说到这里,张霁站起身,给张彤衷满了一杯酒,又走到他身后,将他从椅中扶正。
“就这么说着,你起身给他倒酒,站在他身后,叫他一声,十三郎。”
嚓地一声。
张霁手中抽开一线寒芒,正横在张彤衷脖子前,轻声说:“他一回头,你就用这把匕首,割断了他的咽喉。”
说到此处,张霁话音一顿,笑道:“别这么看着我,父亲。你忘了吗?我那时跟着你住,听说阿舅来了,自己跑来找过。
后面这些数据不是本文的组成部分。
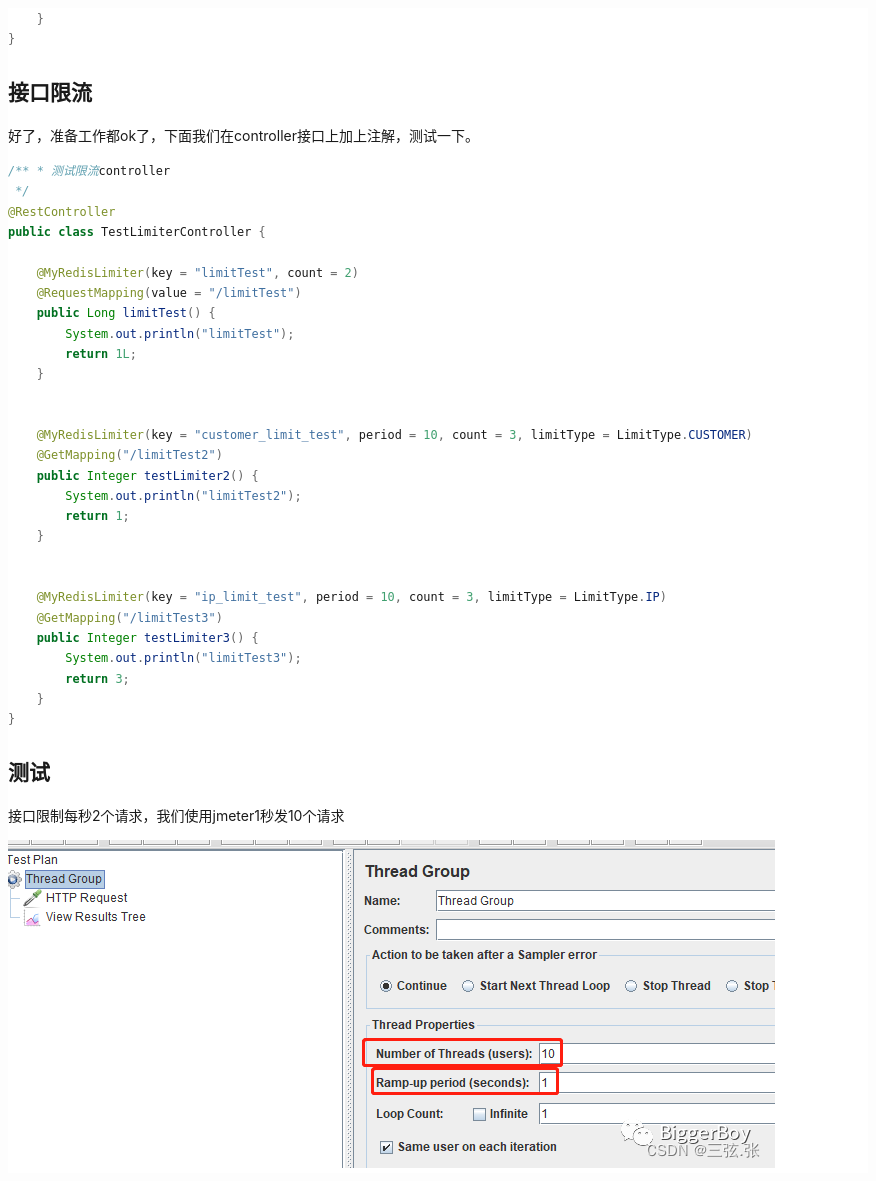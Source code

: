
 ```java
    }
}
```

## 接口限流

好了，准备工作都ok了，下面我们在controller接口上加上注解，测试一下。

```java
/** * 测试限流controller
 */
@RestController
public class TestLimiterController {

    @MyRedisLimiter(key = "limitTest", count = 2)
    @RequestMapping(value = "/limitTest")
    public Long limitTest() {
        System.out.println("limitTest");
        return 1L;
    }


    @MyRedisLimiter(key = "customer_limit_test", period = 10, count = 3, limitType = LimitType.CUSTOMER)
    @GetMapping("/limitTest2")
    public Integer testLimiter2() {
        System.out.println("limitTest2");
        return 1;
    }


    @MyRedisLimiter(key = "ip_limit_test", period = 10, count = 3, limitType = LimitType.IP)
    @GetMapping("/limitTest3")
    public Integer testLimiter3() {
        System.out.println("limitTest3");
        return 3;
    }
}
```

## 测试

接口限制每秒2个请求，我们使用jmeter1秒发10个请求

![在这里插入图片描述](../assets/Redis.assets/323fef9cba63478fb5d84011eb4d12b1.png)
你杀死我阿舅之后,回府看我一眼。我睡熟了,对吧?如果我当时表现出一分慌乱,你会不会一刀结果了我的性命?——就像夏苗那日、就像进京之前,那头专门来咬我的花豹一样。”
张彤衷喉间咕咕作响,拚命挤出走调的声音:“不……不是我,阿霁,你是我的儿子,我怎么会害你?是你继母……是她、是她眼红你是我的嫡长子,你弟弟总要被你压一头,是她要害你……不干我事、不干我事!虎毒不食子!”
“推罪他人、隐遁裙钗,张博士,好要脸啊!”张霁低声喝道,“你背弃我阿娘、害死我阿舅,又三番四次想杀我灭口,我留你苟活到今日,全是为了阿翁!阿翁待我恩重如山,我不愿他眼见你叫我手刃、痛彻心扉!张博士,明白了吗?”
张彤衷眼珠充血,口中连声叫道:“你……你……”
但他叫不出声。
“你记得我阿舅死时才几岁吗?十八岁,和我如今一般年纪。”
张霁笑着叹气:“他还那么小啊。”
匕首飞快一抽。
鲜血泼溅如滚玉,台上唱词流利如走珠。
张彤衷往前一栽,被张霁托住颈侧,将头缓缓按在桌上。接着,他抽出帕子擦干净手。